You-Me-Us, Ring of Bells
Let us also remember (again, not just today) those who are fighting and/ or campaigning to help make our world a safer, kinder place.
Ironically, many of our political and religious leaders (not to mention the arms dealers) continue to make world peace a vain hope, the discrepancy between what they say and what they do growing wider each day, creating a bottomless pit for we ordinary men, women and children in the streets of just about any place in the world to drop into even as we go about our everyday lives. Ah, but we need to do just that, whatever else is going on in the world, or terrorism and its threat - in all its various shapes and clever socio-cultural-political-religious disguises - will surely win.
Nothing can beat being with a loved one, and losing them is painful beyond imagination. Yet, love never really dies. Regular readers of the blog will know that I am a passionate believer in a posthumous consciousness wherein love remains first among equals all our lives; in our death, who knows ... ?
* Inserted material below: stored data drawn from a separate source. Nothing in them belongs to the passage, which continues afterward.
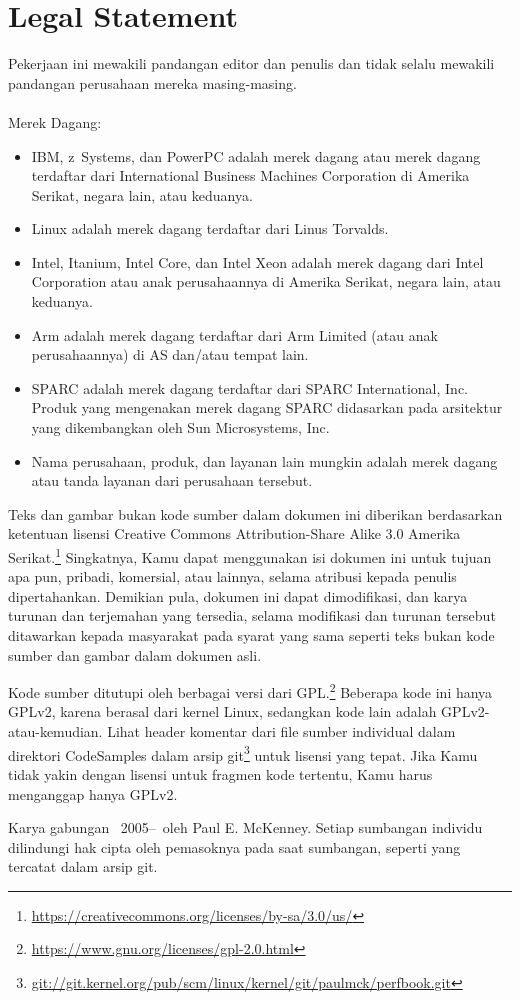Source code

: 
\section*{Legal Statement}

Pekerjaan ini mewakili pandangan editor dan penulis dan tidak selalu
mewakili pandangan perusahaan mereka masing-masing. \\
\\
Merek Dagang:
\begin{itemize}
\item IBM, z~Systems, dan PowerPC adalah merek dagang atau merek dagang terdaftar
	dari International Business Machines Corporation di
	Amerika Serikat, negara lain, atau keduanya.
\item Linux adalah merek dagang terdaftar dari Linus Torvalds.
\item Intel, Itanium, Intel Core, dan Intel Xeon adalah merek dagang
	dari Intel Corporation atau anak perusahaannya di Amerika Serikat,
	negara lain, atau keduanya.
\item Arm adalah merek dagang terdaftar dari Arm Limited (atau anak perusahaannya)
	di AS dan/atau tempat lain.
\item SPARC adalah merek dagang terdaftar dari SPARC International, Inc.
	Produk yang mengenakan merek dagang SPARC didasarkan pada arsitektur
	yang dikembangkan oleh Sun Microsystems, Inc.
\item Nama perusahaan, produk, dan layanan lain mungkin adalah merek dagang atau
	tanda layanan dari perusahaan tersebut.
\end{itemize}


Teks dan gambar bukan kode sumber dalam dokumen ini diberikan berdasarkan
ketentuan lisensi Creative Commons Attribution-Share Alike 3.0 Amerika Serikat.\footnote{
	\url{https://creativecommons.org/licenses/by-sa/3.0/us/}}
Singkatnya, Kamu dapat menggunakan isi dokumen ini untuk tujuan apa pun,
pribadi, komersial, atau lainnya, selama atribusi kepada
penulis dipertahankan.
Demikian pula, dokumen ini dapat dimodifikasi, dan karya turunan dan
terjemahan yang tersedia, selama modifikasi dan turunan tersebut
ditawarkan kepada masyarakat pada syarat yang sama seperti
teks bukan kode sumber dan gambar dalam dokumen asli.

Kode sumber ditutupi oleh berbagai versi dari GPL\@.\footnote{
	\url{https://www.gnu.org/licenses/gpl-2.0.html}}
Beberapa kode ini hanya GPLv2, karena berasal dari kernel Linux,
sedangkan kode lain adalah GPLv2-atau-kemudian.
Lihat header komentar dari file sumber individual dalam direktori
CodeSamples dalam arsip git\footnote{
	\url{git://git.kernel.org/pub/scm/linux/kernel/git/paulmck/perfbook.git}}
untuk lisensi yang tepat.
Jika Kamu tidak yakin dengan lisensi untuk fragmen kode tertentu,
Kamu harus menganggap hanya GPLv2.

Karya gabungan {\textcopyright}~2005--\commityear\ oleh Paul E. McKenney.
Setiap sumbangan individu dilindungi hak cipta oleh pemasoknya pada saat
sumbangan, seperti yang tercatat dalam arsip git.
Whatever, love does not only embrace its lovers, but sends out ripples among all those with whom we have contact in life - whether it be close or in passing - touching even complete strangers to us, with whom we may have engaged in brief conversation and (knowingly or unknowingly) made some reference to love that (to their conscious knowledge or not) may have some bearing on how they live their lives thereafter ... such is its incredible momentum and continuum.
YOU-ME-US, RING OF BELLS
There is a wood
where we played as children
and bluebells grow
When you came home
after seeing the rape of Zimbabwe
we picked bluebells
When you came home
from the killing fields of Iraq
we picked bluebells
When you came home
from the poppy fields of Afghanistan
we picked bluebells
When you came home
telling of monks beaten in Tibet
we picked bluebells
When you came home
from the line of fire on the Gaza Strip
it was in a coffin
There is a wood
where time always keeps us safe
and bluebells grow
Copyright R N Taber 2010
[Note: An earlier version of this poems appears under the title 'Where No Bells Toll' in On the Battlefields of Love by R. N. Taber, Assembly Books, 2010]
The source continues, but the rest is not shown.